TASK ITEM | Print, exactly as they appear in the listing below, the lines from the line with "- Subscribing and" to the line with "in privacy list", with both end lines kept.

DATA PROVIDED |
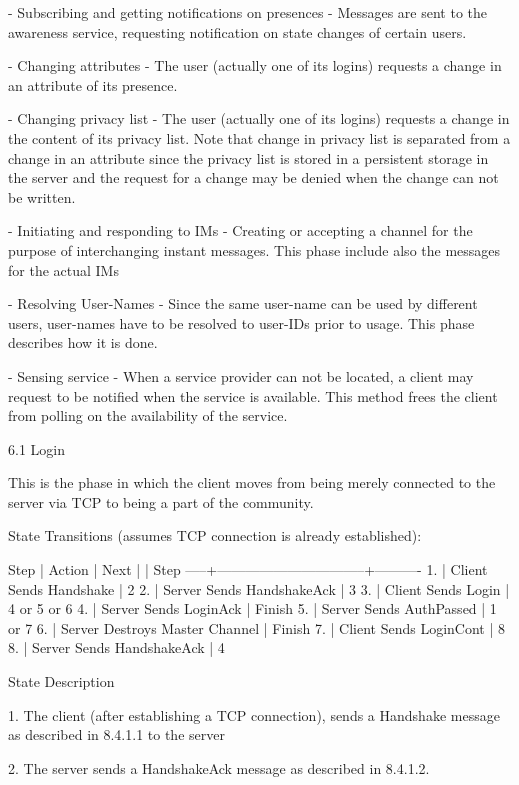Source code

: \documentclass[titlepage,oneside]{book}
\begin{document}
- Subscribing and getting notifications on presences - Messages are
sent to the awareness service, requesting notification on state changes
of certain users.

- Changing attributes - The user (actually one of its logins) requests
a change in an attribute of its presence.

- Changing privacy list - The user (actually one of its logins)
requests a change in the content of its privacy list. Note that change
in privacy list is separated from a change in an attribute since the
privacy list is stored in a persistent storage in the server and the
request for a change may be denied when the change can not be written.

- Initiating and responding to IMs - Creating or accepting a channel
for the purpose of interchanging instant messages. This phase include
also the messages for the actual IMs

- Resolving User-Names - Since the same user-name can be used by
different users, user-names have to be resolved to user-IDs prior to
usage. This phase describes how it is done.

- Sensing service - When a service provider can not be located, a
client may request to be notified when the service is available. This
method frees the client from polling on the availability of the
service.

6.1 Login

This is the phase in which the client moves from being merely connected
to the server via TCP to being a part of the community.

State Transitions (assumes TCP connection is already established):

Step | Action                         |  Next
     |                                |  Step
-----+--------------------------------+----------
1.   | Client Sends Handshake         |  2
2.   | Server Sends HandshakeAck      |  3
3.   | Client Sends Login             |  4 or 5 or 6
4.   | Server Sends LoginAck          |  Finish
5.   | Server Sends AuthPassed        |  1 or 7
6.   | Server Destroys Master Channel |  Finish
7.   | Client Sends LoginCont         |  8
8.   | Server Sends HandshakeAck      |  4

State Description

1. The client (after establishing a TCP connection), sends a Handshake
message as described in 8.4.1.1 to the server

2. The server sends a HandshakeAck message as described in
8.4.1.2.
\end{document}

COMPLETED EXERCISE |
- Subscribing and getting notifications on presences - Messages are
sent to the awareness service, requesting notification on state changes
of certain users.

- Changing attributes - The user (actually one of its logins) requests
a change in an attribute of its presence.

- Changing privacy list - The user (actually one of its logins)
requests a change in the content of its privacy list. Note that change
in privacy list is separated from a change in an attribute since the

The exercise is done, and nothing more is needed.